In the above expression, the effects of optical aberrations are neglected and the glare points are assumed to be imaged in focus. Furthermore, it is assumed that \(d_{\tau }\) is larger than the sensor pixel, which allows neglecting the discretisation effects due to pixels. As the relative importance of geometric imaging and diffraction is still subject to the imaging conditions, a further relation can be obtained from the depth of focus. For volumetric PIV, it is crucial for the focal depth \(\delta Z\) to be larger or equal than the depth of the measurement volume L, leading to (Schuth and Buerakov 2017):

$$\delta Z = 2f_{\# } d_{{{\text{diff}}}} \frac{1 + M}{{M^{2} }} \ge L.$$

(10)

Considering \(\delta Z = L\), Eq. (10) can be used to compare the geometric glare point image to the diffraction spot. A non-dimensional parameter \(R_{{{\text{GD}}}}\) (ratio of geometric to diffraction diameters) is introduced:

$$R_{{{\text{GD}}}} = \frac{{M\delta_{{\text{g}}} }}{{d_{{{\text{diff}}}} }} = \frac{2 + \sqrt 2 }{8}\left( {1 + M} \right)\frac{f}{{Mz_{{\text{o}}} }}\frac{{d_{{\text{b}}} }}{L}.$$

(11)

The physical interpretation of \(R_{{{\text{GD}}}}\) is that it indicates the optical regimes governed by diffraction (\(R_{{{\text{GD}}}} \ll\)1) from those where the tracer image (or the reflecting region thereof) is resolved in its geometry (\(R_{{{\text{GD}}}} \gg\)1). When \(R_{{{\text{GD}}}}\) = o(1), both effects need to be contemplated and a possible combination is given by Eq. (9).

Fig. 5

Sketch of the glare points of a HFSB in the object space

Large-scale PIV applications typically entail large distance from the object and \(M \ll 1\). From the thin-lens equation, this implies \(f \approx Mz_\text{o}\) and Eq. (11) simplifies into:

$$R_{{{\text{GD}}}} \approx 0.4\frac{{d_{{\text{b}}} }}{L}.$$

(12)

For any meaningful large-scale volumetric PIV experiment the ratio \(d_{{\text{b}}} /L \ll\)1 (typically [10^–2–10^–4], see Table 1), in turn, indicating that \(R_{{{\text{GD}}}} \ll 1\). It can be concluded that also for HFSB tracers the imaging process is governed by diffraction [Eq. (9)], contrary to what is stated on the reference literature and textbooks (Adrian 1991; Raffel et al. 2018), where an upper limit (around 10–100 µm) is postulated for the tracer size before the geometric optics imaging regime needs to be accounted for.

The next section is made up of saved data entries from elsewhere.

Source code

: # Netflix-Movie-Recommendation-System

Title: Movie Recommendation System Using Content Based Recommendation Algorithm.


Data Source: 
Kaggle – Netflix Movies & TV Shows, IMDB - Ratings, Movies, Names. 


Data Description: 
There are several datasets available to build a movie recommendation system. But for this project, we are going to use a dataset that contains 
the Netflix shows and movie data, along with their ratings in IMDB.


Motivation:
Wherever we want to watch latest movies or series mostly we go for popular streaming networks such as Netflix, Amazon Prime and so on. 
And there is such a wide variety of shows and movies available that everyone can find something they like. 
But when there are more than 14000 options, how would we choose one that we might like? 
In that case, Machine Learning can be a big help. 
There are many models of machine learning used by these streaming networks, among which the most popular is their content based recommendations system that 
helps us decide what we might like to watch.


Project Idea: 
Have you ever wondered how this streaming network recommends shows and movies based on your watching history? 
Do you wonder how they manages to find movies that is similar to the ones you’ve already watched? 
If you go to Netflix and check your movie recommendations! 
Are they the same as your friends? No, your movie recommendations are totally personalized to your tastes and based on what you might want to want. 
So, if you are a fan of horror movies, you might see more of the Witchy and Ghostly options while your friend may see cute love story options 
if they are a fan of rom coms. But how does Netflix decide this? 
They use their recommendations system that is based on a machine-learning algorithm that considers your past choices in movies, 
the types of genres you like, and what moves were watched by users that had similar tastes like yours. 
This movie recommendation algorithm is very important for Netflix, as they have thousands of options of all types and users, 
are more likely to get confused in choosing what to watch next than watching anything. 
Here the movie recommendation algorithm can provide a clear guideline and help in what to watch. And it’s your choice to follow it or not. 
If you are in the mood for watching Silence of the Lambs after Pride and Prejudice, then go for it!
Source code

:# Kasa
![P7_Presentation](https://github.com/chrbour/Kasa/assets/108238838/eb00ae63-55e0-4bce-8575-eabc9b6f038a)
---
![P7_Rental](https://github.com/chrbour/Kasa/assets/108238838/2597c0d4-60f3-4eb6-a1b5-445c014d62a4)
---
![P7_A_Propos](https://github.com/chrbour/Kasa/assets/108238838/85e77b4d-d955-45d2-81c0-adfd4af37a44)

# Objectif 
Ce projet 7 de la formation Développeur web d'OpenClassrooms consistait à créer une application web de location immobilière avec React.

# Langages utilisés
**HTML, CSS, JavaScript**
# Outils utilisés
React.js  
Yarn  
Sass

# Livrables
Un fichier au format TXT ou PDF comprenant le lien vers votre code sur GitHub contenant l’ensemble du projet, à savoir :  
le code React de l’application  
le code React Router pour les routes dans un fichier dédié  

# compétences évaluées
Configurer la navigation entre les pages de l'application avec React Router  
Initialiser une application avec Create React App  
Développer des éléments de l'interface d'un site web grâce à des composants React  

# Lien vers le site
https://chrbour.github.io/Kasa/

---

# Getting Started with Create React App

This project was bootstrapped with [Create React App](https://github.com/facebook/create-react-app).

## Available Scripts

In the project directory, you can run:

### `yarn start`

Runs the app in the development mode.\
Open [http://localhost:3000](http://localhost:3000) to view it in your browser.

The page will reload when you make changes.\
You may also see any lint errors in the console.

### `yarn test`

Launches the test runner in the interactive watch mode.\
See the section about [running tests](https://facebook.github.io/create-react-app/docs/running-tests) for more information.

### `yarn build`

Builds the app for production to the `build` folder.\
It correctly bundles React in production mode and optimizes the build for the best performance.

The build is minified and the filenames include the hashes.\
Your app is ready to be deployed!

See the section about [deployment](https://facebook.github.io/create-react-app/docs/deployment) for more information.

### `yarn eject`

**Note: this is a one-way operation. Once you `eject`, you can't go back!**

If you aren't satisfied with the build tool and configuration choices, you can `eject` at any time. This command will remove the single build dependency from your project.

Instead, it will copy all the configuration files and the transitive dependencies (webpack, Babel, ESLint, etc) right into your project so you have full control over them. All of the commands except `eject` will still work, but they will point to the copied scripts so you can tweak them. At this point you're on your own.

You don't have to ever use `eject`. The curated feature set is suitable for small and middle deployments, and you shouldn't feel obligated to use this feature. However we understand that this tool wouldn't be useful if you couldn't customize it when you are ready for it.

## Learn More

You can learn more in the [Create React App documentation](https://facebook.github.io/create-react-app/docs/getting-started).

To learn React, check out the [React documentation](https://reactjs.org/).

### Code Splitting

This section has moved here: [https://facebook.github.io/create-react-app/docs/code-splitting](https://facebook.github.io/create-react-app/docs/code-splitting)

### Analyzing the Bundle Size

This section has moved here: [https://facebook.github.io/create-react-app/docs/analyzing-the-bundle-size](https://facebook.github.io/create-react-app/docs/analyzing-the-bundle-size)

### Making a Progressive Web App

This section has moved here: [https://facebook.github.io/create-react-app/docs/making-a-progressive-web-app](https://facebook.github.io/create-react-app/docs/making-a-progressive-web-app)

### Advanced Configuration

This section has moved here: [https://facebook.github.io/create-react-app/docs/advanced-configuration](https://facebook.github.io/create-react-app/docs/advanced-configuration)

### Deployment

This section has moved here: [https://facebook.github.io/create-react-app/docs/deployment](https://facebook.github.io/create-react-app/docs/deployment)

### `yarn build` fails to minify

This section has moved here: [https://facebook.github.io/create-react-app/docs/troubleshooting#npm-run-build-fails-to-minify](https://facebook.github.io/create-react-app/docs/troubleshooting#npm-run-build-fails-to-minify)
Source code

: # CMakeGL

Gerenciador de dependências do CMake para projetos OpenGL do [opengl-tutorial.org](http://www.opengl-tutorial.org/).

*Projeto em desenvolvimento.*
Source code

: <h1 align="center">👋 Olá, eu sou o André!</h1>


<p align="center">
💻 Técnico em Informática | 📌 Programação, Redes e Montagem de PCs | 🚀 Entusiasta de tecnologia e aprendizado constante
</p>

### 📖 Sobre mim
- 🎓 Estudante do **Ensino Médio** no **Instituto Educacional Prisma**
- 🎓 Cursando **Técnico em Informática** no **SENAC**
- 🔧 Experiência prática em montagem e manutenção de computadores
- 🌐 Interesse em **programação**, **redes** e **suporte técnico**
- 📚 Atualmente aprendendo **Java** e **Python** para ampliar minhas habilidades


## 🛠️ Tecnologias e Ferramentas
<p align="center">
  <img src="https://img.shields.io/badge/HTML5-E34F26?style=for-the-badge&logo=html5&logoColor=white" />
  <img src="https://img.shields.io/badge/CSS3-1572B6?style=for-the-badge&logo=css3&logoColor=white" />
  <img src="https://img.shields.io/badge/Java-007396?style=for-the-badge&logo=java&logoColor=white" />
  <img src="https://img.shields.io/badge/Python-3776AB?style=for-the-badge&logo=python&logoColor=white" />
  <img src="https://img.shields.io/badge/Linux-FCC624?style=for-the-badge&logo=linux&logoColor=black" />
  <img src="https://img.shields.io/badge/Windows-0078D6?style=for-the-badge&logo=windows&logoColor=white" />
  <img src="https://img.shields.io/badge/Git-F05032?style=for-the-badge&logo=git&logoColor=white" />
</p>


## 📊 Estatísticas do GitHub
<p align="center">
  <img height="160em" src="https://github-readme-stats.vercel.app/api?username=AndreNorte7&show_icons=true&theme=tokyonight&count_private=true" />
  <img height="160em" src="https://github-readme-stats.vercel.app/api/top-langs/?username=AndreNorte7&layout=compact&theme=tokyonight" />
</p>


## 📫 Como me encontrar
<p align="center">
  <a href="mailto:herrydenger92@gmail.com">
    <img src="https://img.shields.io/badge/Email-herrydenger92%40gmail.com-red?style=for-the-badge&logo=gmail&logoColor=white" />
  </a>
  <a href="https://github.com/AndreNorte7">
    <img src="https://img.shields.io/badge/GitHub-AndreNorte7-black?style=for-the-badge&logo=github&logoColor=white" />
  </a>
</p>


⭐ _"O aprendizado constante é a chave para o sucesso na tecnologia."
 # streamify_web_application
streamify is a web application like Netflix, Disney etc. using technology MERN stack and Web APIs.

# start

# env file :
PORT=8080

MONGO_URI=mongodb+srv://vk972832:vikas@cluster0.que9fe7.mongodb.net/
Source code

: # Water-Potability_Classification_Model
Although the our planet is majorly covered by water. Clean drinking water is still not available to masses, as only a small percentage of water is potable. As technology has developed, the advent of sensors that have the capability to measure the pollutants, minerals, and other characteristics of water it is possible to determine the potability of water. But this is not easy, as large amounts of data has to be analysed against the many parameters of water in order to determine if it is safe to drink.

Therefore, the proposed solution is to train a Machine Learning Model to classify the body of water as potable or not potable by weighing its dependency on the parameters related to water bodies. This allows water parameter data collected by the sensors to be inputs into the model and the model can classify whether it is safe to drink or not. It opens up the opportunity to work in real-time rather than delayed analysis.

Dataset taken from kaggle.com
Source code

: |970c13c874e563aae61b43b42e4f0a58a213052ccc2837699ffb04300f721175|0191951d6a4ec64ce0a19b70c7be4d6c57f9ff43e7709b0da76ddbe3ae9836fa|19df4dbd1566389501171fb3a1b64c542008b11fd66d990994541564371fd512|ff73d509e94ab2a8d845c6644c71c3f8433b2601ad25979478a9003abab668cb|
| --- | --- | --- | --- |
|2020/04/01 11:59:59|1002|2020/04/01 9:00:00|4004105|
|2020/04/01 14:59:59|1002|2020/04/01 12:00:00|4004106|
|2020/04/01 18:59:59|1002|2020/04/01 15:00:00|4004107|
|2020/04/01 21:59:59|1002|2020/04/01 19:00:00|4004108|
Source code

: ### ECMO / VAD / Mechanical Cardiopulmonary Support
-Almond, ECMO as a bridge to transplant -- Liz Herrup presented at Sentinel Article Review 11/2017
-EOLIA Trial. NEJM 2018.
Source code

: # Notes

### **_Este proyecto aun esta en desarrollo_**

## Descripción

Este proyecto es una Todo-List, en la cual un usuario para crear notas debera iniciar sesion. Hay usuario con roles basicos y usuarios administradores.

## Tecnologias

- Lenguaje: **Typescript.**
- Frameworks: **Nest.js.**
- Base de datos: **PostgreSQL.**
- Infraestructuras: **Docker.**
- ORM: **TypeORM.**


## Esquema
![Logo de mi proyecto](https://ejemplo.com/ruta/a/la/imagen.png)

Table 1 Survey of large-scale experiments performed with tracers in the mm–cm range

Another relevant parameter for the imaging of HFSB is the distance between the two glare points, \(d_{{\text{g}}}\) in object space, as sketched in Fig. 5. This distance depends on the tracer size and the illumination-imaging relative angle (\(\beta\)) as (Dehaeck et al. 2005):

$$d_{{\text{g}}} = \cos \left( {\frac{\pi - \beta }{2}} \right)d_{{\text{b}}} ,$$

(13)

which, for \(\beta = 90^\circ\), reduces to \(d_{{\text{g}}} = \frac{\sqrt 2 }{2}d_{{\text{b}}}\). In the image plane, this distance transforms into \(Md_{{\text{g}}}\). This can be further compared with the diffraction spot [Eq. (8)], thus defining a new non-dimensional parameter, \(R_{{{\text{DD}}}}\) (ratio of glare point distance and diffraction diameter), as:

$$R_{{{\text{DD}}}} = \frac{{Md_{{\text{g}}} }}{{d_{{{\text{diff}}}} }} \approx 0.3\frac{M}{{f_{\# } }}\frac{{d_{{\text{b}}} }}{{\lambda_{0} }}.$$

(14)

The physical interpretation of \(R_{{{\text{DD}}}}\) is that it indicates if the two glare points will be imaged separately (\(R_{{{\text{DD}}}} \gg\) 1) or will fall into the same diffraction spot (\(R_{{{\text{DD}}}} \ll\)1). The former poses additional challenges to the triangulation and tracking of the tracers, as discussed by Faleiros et al. (2021). While the condition for diffraction-governed imaging is easily satisfied in volumetric PIV experiments [Eq. (12)], that for glare point merging is more restrictive and will further depend upon the imaging configuration [Eq. (14)]. Still, for large-scale experiments, where \(M \ll 1\), this condition is easily satisfied as well.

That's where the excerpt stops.